Of course, parents aren't the only ones that have a hard time concentrating. Kids, teenagers, and even babies don't focus well in certain environments. According to the International Communication Association and a report from WebMD, babies and kids ages eight months to eight years who are exposed to large amounts of background TV are at a disadvantage. Their mental tasks are often interrupted by the background sights and sounds, and this, in turn, can lead to language and academic problems.
As I wrote last week, teenagers who allow social technology like Facebook and texting to interrupt them during study time are likely to get lower grades than those who don't. Checking Facebook even just one time per fifteen minutes will likely result in lower grades. (See Facebook: Friend or Foe? by the American Psychological Association.)

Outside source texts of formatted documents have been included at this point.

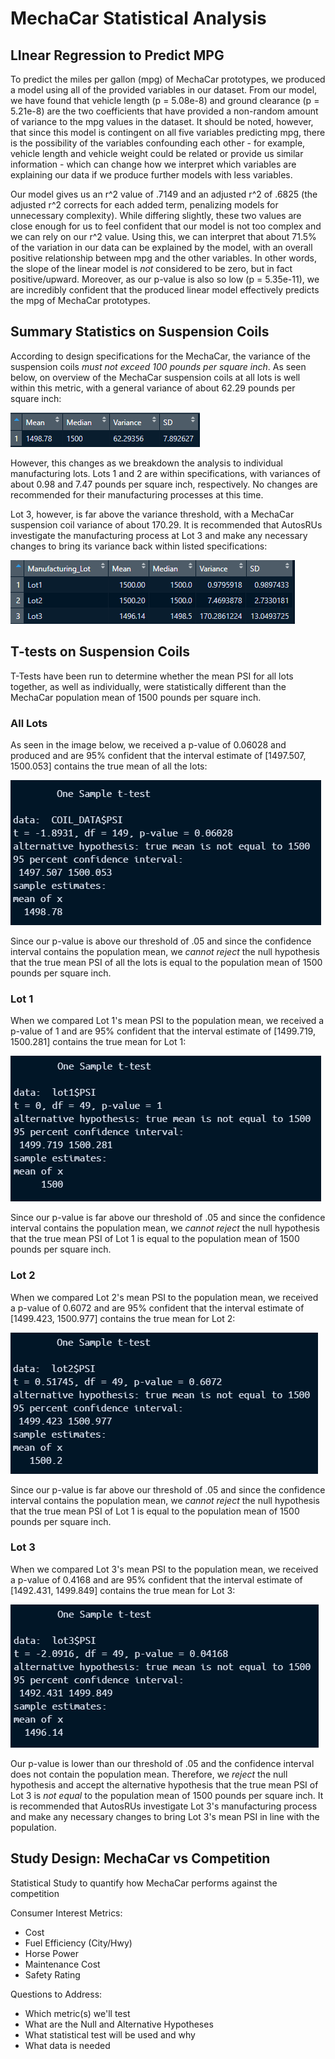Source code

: # MechaCar Statistical Analysis


## LInear Regression to Predict MPG

To predict the miles per gallon (mpg) of MechaCar prototypes, we produced a model using all of the provided variables in our dataset. From our model, we have found that vehicle length (p = 5.08e-8) and ground clearance (p = 5.21e-8) are the two coefficients that have provided a non-random amount of variance to the mpg values in the dataset. It should be noted, however, that since this model is contingent on all five variables predicting mpg, there is the possibility of the variables confounding each other - for example, vehicle length and vehicle weight could be related or provide us similar information - which can change how we interpret which variables are explaining our data if we produce further models with less variables.

Our model gives us an r^2 value of .7149 and an adjusted r^2 of .6825 (the adjusted r^2 corrects for each added term, penalizing models for unnecessary complexity). While differing slightly, these two values are close enough for us to feel confident that our model is not too complex and we can rely on our r^2 value. Using this, we can interpret that about 71.5% of the variation in our data can be explained by the model, with an overall positive relationship between mpg and the other variables. In other words, the slope of the linear model is _not_ considered to be zero, but in fact positive/upward. Moreover, as our p-value is also so low (p = 5.35e-11), we are incredibly confident that the produced linear model effectively predicts the mpg of MechaCar prototypes.


## Summary Statistics on Suspension Coils

According to design specifications for the MechaCar, the variance of the suspension coils _must not exceed 100 pounds per square inch_. As seen below, on overview of the MechaCar suspension coils at all lots is well within this metric, with a general variance of about 62.29 pounds per square inch:

![Summary of All Suspension Coil PSI](Images/total_summary.PNG)

However, this changes as we breakdown the analysis to individual manufacturing lots. Lots 1 and 2 are within specifications, with variances of about 0.98 and 7.47 pounds per square inch, respectively. No changes are recommended for their manufacturing processes at this time.

Lot 3, however, is far above the variance threshold, with a MechaCar suspension coil variance of about 170.29. It is recommended that AutosRUs investigate the manufacturing process at Lot 3 and make any necessary changes to bring its variance back within listed specifications:

![Summary of Suspension Coil PSI by Manufacturing Lot](Images/lot_summary.PNG)


## T-tests on Suspension Coils

T-Tests have been run to determine whether the mean PSI for all lots together, as well as individually, were statistically different than the MechaCar population mean of 1500 pounds per square inch.

### All Lots

As seen in the image below, we received a p-value of 0.06028 and produced and are 95% confident that the interval estimate of [1497.507, 1500.053] contains the true mean of all the lots:

![T-Test Comparing All Lots to Population Mean](Images/ttest_all_lots.PNG)

Since our p-value is above our threshold of .05 and since the confidence interval contains the population mean, we _cannot reject_ the null hypothesis that the true mean PSI of all the lots is equal to the population mean of 1500 pounds per square inch. 

### Lot 1

When we compared Lot 1's mean PSI to the population mean, we received a p-value of 1 and are 95% confident that the interval estimate of [1499.719, 1500.281] contains the true mean for Lot 1:

![T-Test Comparing Lot 1 to Population Mean](Images/ttest_lot1.PNG)

Since our p-value is far above our threshold of .05 and since the confidence interval contains the population mean, we _cannot reject_ the null hypothesis that the true mean PSI of Lot 1 is equal to the population mean of 1500 pounds per square inch.

### Lot 2

When we compared Lot 2's mean PSI to the population mean, we received a p-value of 0.6072 and are 95% confident that the interval estimate of [1499.423, 1500.977] contains the true mean for Lot 2:

![T-Test Comparing Lot 2 to Population Mean](Images/ttest_lot2.PNG)

Since our p-value is far above our threshold of .05 and since the confidence interval contains the population mean, we _cannot reject_ the null hypothesis that the true mean PSI of Lot 1 is equal to the population mean of 1500 pounds per square inch.

### Lot 3

When we compared Lot 3's mean PSI to the population mean, we received a p-value of 0.4168 and are 95% confident that the interval estimate of [1492.431, 1499.849] contains the true mean for Lot 3:

![T-Test Comparing Lot 3 to Population Mean](Images/ttest_lot3.PNG)

Our p-value is lower than our threshold of .05 and the confidence interval does not contain the population mean. Therefore, we _reject_ the null hypothesis and accept the alternative hypothesis that the true mean PSI of Lot 3 is _not equal_ to the population mean of 1500 pounds per square inch. It is recommended that AutosRUs investigate Lot 3's manufacturing process and make any necessary changes to bring Lot 3's mean PSI in line with the population.


## Study Design: MechaCar vs Competition

Statistical Study to quantify how MechaCar performs against the competition


Consumer Interest Metrics:
- Cost
- Fuel Efficiency (City/Hwy)
- Horse Power
- Maintenance Cost
- Safety Rating


Questions to Address:
- Which metric(s) we'll test
- What are the Null and Alternative Hypotheses
- What statistical test will be used and why
- What data is needed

Even kids' sleep can be interrupted. Blue lights from computers, TVs, wireless modems, and other gadgets can interfere with sleep (WebMD.com). TV can disturb preschoolers' sleep, depending on the timing and nature of the television program (CNN.com). And being "overwired" in general, through excessive use of video games, cell phones, and Internet use, can cause a child to lose a good night's sleep (Minneapolis Star Tribune).
There are many unanswered questions about how our use of technology interrupts our thought processes and tasks. Psychologists and other social scientists are constantly looking for answers. Regardless of what they discover, managing our family's screen time, background TV, and other distractions can be something very worthwhile to focus on.